Le secrétaire américain à la Défense, Chuck Hagel, a lui aussi déclaré « attendre de la Russie qu’elle soit transparente à propos de ses actions et (l’exhorter) à ne pas faire de pas qui pourraient être mal interprétés ou mener à des erreurs ».
Pour Refat Tchoubarov, président du Medjlis, l’assemblée représentant les Tatars de Crimée, « tout ce qui se passe actuellement en Crimée (?) n’aurait pas pu se produire sans le soutien des responsables politiques russes. Le plan actuellement mis en ?uvre en Crimée, c’est le plan de Moscou ».
Le ministre ukrainien de l’Intérieur par intérim, Arsen Avakov, a annoncé la mise en alerte de l’ensemble de la police et des forces spéciales afin d’éviter « un bain de sang parmi la population civile » et « l’évolution de la situation en affrontements armés ».
Au Parlement, le président par intérim Olexandre Tourtchinov a mis en garde Moscou contre la tentation de faire intervenir sa flotte, basée dans le port de Sébastopol. « Je m’adresse aux dirigeants militaires de la flotte de la mer Noire: tous les militaires doivent rester sur le territoire prévu par les accords.

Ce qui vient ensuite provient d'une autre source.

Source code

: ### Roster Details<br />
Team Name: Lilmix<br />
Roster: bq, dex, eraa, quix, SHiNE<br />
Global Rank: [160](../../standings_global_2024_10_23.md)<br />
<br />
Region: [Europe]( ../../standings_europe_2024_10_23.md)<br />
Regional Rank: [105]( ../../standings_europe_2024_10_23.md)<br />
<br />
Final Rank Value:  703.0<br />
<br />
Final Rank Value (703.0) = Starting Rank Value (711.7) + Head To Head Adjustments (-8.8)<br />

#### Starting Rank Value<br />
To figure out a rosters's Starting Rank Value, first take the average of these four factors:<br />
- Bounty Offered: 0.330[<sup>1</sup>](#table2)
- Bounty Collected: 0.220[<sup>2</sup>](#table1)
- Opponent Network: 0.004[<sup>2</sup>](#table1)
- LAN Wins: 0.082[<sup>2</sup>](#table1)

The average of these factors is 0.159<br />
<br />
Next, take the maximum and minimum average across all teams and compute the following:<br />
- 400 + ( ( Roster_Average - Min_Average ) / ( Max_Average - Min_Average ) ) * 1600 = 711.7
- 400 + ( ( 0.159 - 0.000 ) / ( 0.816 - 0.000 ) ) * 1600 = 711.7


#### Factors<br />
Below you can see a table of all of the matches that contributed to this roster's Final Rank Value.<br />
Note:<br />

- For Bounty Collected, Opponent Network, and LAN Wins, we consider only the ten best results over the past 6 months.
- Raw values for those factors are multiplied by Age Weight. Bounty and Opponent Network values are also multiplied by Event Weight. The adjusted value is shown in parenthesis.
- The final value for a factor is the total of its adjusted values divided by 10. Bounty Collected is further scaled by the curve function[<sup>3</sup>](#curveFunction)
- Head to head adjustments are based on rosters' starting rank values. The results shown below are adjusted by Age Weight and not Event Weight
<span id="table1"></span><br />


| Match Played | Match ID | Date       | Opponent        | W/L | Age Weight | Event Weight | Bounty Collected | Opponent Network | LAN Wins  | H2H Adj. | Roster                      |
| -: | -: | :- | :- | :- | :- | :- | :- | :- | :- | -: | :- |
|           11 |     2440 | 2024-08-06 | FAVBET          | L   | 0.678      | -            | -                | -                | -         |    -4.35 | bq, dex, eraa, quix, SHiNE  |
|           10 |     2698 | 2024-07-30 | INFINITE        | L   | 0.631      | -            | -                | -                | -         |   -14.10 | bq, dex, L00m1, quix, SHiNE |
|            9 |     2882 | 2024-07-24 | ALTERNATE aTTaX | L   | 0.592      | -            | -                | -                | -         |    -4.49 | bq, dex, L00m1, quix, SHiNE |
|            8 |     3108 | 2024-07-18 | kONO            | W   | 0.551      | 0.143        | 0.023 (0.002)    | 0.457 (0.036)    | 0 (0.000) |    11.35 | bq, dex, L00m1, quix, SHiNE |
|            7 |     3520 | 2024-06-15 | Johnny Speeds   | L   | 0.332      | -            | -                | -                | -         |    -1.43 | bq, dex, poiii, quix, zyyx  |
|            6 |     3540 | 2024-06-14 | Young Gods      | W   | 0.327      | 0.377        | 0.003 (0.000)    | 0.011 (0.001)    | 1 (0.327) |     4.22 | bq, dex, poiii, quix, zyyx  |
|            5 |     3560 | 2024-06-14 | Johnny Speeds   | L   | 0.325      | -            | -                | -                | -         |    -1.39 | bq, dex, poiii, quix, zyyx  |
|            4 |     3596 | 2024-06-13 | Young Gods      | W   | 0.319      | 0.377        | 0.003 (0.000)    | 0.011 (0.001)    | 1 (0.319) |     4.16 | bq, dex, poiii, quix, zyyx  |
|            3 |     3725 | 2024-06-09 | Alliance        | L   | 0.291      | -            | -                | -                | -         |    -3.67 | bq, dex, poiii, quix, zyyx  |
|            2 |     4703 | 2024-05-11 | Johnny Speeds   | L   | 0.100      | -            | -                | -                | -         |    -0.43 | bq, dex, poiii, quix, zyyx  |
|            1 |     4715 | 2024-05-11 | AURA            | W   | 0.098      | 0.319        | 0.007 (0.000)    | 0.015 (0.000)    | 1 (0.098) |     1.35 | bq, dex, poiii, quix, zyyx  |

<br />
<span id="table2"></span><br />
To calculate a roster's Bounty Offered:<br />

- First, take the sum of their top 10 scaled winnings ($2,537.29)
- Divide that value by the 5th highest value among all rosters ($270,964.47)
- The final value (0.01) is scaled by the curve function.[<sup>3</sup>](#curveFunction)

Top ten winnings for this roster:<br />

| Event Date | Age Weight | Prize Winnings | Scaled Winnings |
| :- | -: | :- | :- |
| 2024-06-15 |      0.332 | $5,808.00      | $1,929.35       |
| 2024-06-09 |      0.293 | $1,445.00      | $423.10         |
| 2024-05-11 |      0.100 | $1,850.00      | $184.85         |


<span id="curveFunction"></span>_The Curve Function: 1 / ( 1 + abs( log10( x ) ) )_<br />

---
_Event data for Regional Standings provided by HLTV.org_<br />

Tout mouvement de troupe armé sera considéré comme une agression militaire », a-t-il déclaré.
La Russie a répliqué jeudi qu’elle respectait les accords signés avec l’Ukraine. « Actuellement, toutes les divisions et unités assurent leur activité quotidienne, y compris ce qui est lié à la préparation au combat. Ces actes ne présentent aucune menace. Il n’y a aucune limitation juridique à cela », a déclaré le vice-ministre russe de la Défense Anatoli Antonov.
– Conférence de presse de Ianoukovitch –
Parallèlement, l’ex-président Viktor Ianoukovitch, qui n’avait pas donné signe de vie depuis sa destitution au Parlement samedi et qui est recherché en Ukraine pour « meurtres de masse », a refait surface en Russie, dont il a réclamé et obtenu la protection face aux « extrémistes ».

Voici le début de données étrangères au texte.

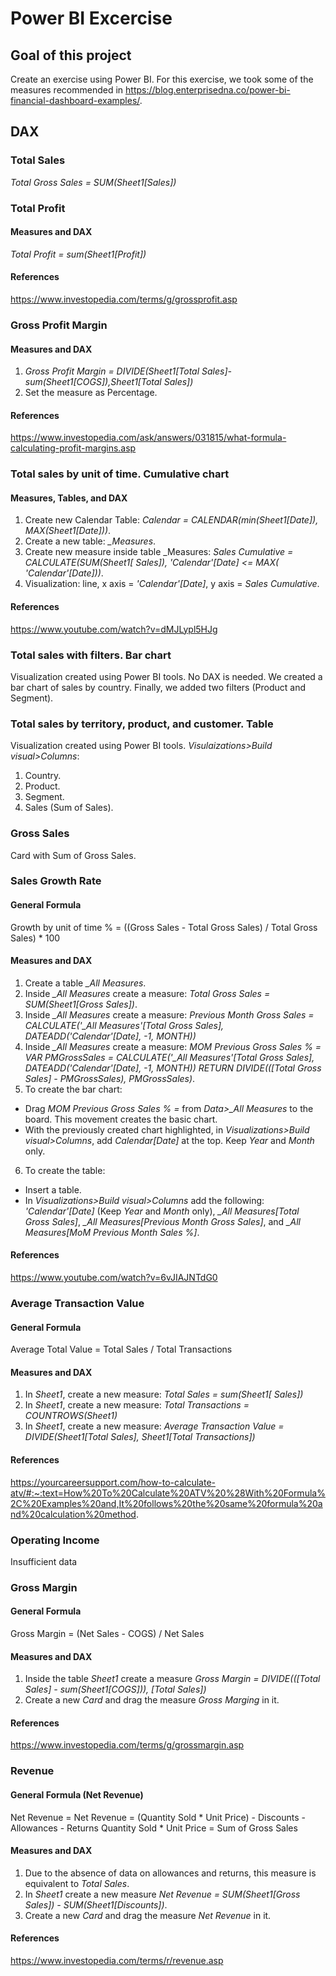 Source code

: # Power BI Excercise

## Goal of this project

Create an exercise using Power BI.
For this exercise, we took some of the measures recommended in https://blog.enterprisedna.co/power-bi-financial-dashboard-examples/.
## DAX
### Total Sales
*Total Gross Sales = SUM(Sheet1[Sales])*
### Total Profit
#### Measures and DAX
*Total Profit = sum(Sheet1[Profit])*
#### References
https://www.investopedia.com/terms/g/grossprofit.asp
### Gross Profit Margin
#### Measures and DAX
1. *Gross Profit Margin = DIVIDE(Sheet1[Total Sales]-sum(Sheet1[COGS]),Sheet1[Total Sales])*
2. Set the measure as Percentage.
#### References
https://www.investopedia.com/ask/answers/031815/what-formula-calculating-profit-margins.asp
### Total sales by unit of time. Cumulative chart
#### Measures, Tables, and DAX
1. Create new Calendar Table: *Calendar = CALENDAR(min(Sheet1[Date]), MAX(Sheet1[Date]))*.
2. Create a new table: *_Measures*.
3. Create new measure inside table _Measures: *Sales Cumulative = CALCULATE(SUM(Sheet1[ Sales]), 'Calendar'[Date] <= MAX( 'Calendar'[Date]))*.
4. Visualization: line, x axis = *'Calendar'[Date]*, y axis = *Sales Cumulative*.
#### References
https://www.youtube.com/watch?v=dMJLypl5HJg
### Total sales with filters. Bar chart
Visualization created using Power BI tools. No DAX is needed. We created a bar chart of sales by country. Finally, we added two filters (Product and Segment).
### Total sales by territory, product, and customer. Table
Visualization created using Power BI tools. 
*Visulaizations>Build visual>Columns*:
1. Country.
2. Product.
3. Segment.
4. Sales (Sum of Sales).
### Gross Sales
Card with Sum of Gross Sales.
### Sales Growth Rate
#### General Formula
Growth by unit of time % = ((Gross Sales - Total Gross Sales) / Total Gross Sales) * 100
#### Measures and DAX
1. Create a table *_All Measures*.
2. Inside *_All Measures* create a measure: *Total Gross Sales = SUM(Sheet1[Gross Sales])*.
3. Inside *_All Measures* create a measure: 
*Previous Month Gross Sales = CALCULATE('_All Measures'[Total Gross Sales], DATEADD('Calendar'[Date], -1, MONTH))*
4. Inside *_All Measures* create a measure: *MOM Previous Gross Sales % =*
    *VAR PMGrossSales =* 
        *CALCULATE('_All Measures'[Total Gross Sales], DATEADD('Calendar'[Date], -1, MONTH))*
    *RETURN* 
        *DIVIDE(([Total Gross Sales] - PMGrossSales), PMGrossSales)*.
5. To create the bar chart:
  - Drag *MOM Previous Gross Sales % =* from *Data>_All Measures* to the board. This movement creates the basic chart.
  - With the previously created chart highlighted, in *Visualizations>Build visual>Columns*, add *Calendar[Date]* at the top. Keep *Year* and *Month* only.
6. To create the table:
  - Insert a table.
  - In *Visualizations>Build visual>Columns* add the following: *'Calendar'[Date]* (Keep *Year* and *Month* only), *_All Measures[Total Gross Sales]*, *_All Measures[Previous Month Gross Sales]*, and *_All Measures[MoM Previous Month Sales %]*.
#### References
https://www.youtube.com/watch?v=6vJIAJNTdG0
### Average Transaction Value
#### General Formula
Average Total Value = Total Sales / Total Transactions
#### Measures and DAX
1. In *Sheet1*, create a new measure: *Total Sales = sum(Sheet1[ Sales])*
2. In *Sheet1*, create a new measure: *Total Transactions = COUNTROWS(Sheet1)*
3. In *Sheet1*, create a new measure: *Average Transaction Value = DIVIDE(Sheet1[Total Sales], Sheet1[Total Transactions])*
#### References
https://yourcareersupport.com/how-to-calculate-atv/#:~:text=How%20To%20Calculate%20ATV%20%28With%20Formula%2C%20Examples%20and,It%20follows%20the%20same%20formula%20and%20calculation%20method.
### Operating Income
Insufficient data
### Gross Margin
#### General Formula
Gross Margin = (Net Sales - COGS) / Net Sales
#### Measures and DAX
1. Inside the table *Sheet1* create a measure *Gross Margin = DIVIDE(([Total Sales] - sum(Sheet1[COGS])), [Total Sales])*
2. Create a new *Card* and drag the measure *Gross Marging* in it. 
#### References
https://www.investopedia.com/terms/g/grossmargin.asp
### Revenue
#### General Formula (Net Revenue)
Net Revenue = Net Revenue = (Quantity Sold * Unit Price) - Discounts - Allowances - Returns
Quantity Sold * Unit Price = Sum of Gross Sales
#### Measures and DAX
1. Due to the absence of data on allowances and returns, this measure is equivalent to *Total Sales*.
2. In *Sheet1* create a new measure *Net Revenue = SUM(Sheet1[Gross Sales]) - SUM(Sheet1[Discounts])*.
3. Create a new *Card* and drag the measure *Net Revenue* in it.
#### References
https://www.investopedia.com/terms/r/revenue.asp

Il doit tenir une conférence de presse vendredi à Rostov-sur-le-Don, ont annoncé jeudi les agences russes, citant son entourage. La conférence de presse est prévue à 17H00 locales (13H00 GMT) dans cette ville située près de la frontière avec l’Ukraine, à environ 200 kilomètres de son fief de Donetsk.
« Je me considère toujours comme le chef légitime de l?État ukrainien », avait-il dit auparavant dans une déclaration « au peuple ukrainien » transmise aux agences de presse russes.
« Tout ce qui se passe actuellement au Parlement d’Ukraine est illégitime », a-t-il ajouté. « Je me vois contraint de demander aux autorités de la Fédération de Russie d’assurer ma protection personnelle face aux actions menées par des extrémistes », a-t-il ajouté.
La Suisse, de son côté, a indiqué avoir « pris la décision de principe de geler les éventuels fonds » de Viktor Ianoukovitch qui se trouveraient en Suisse.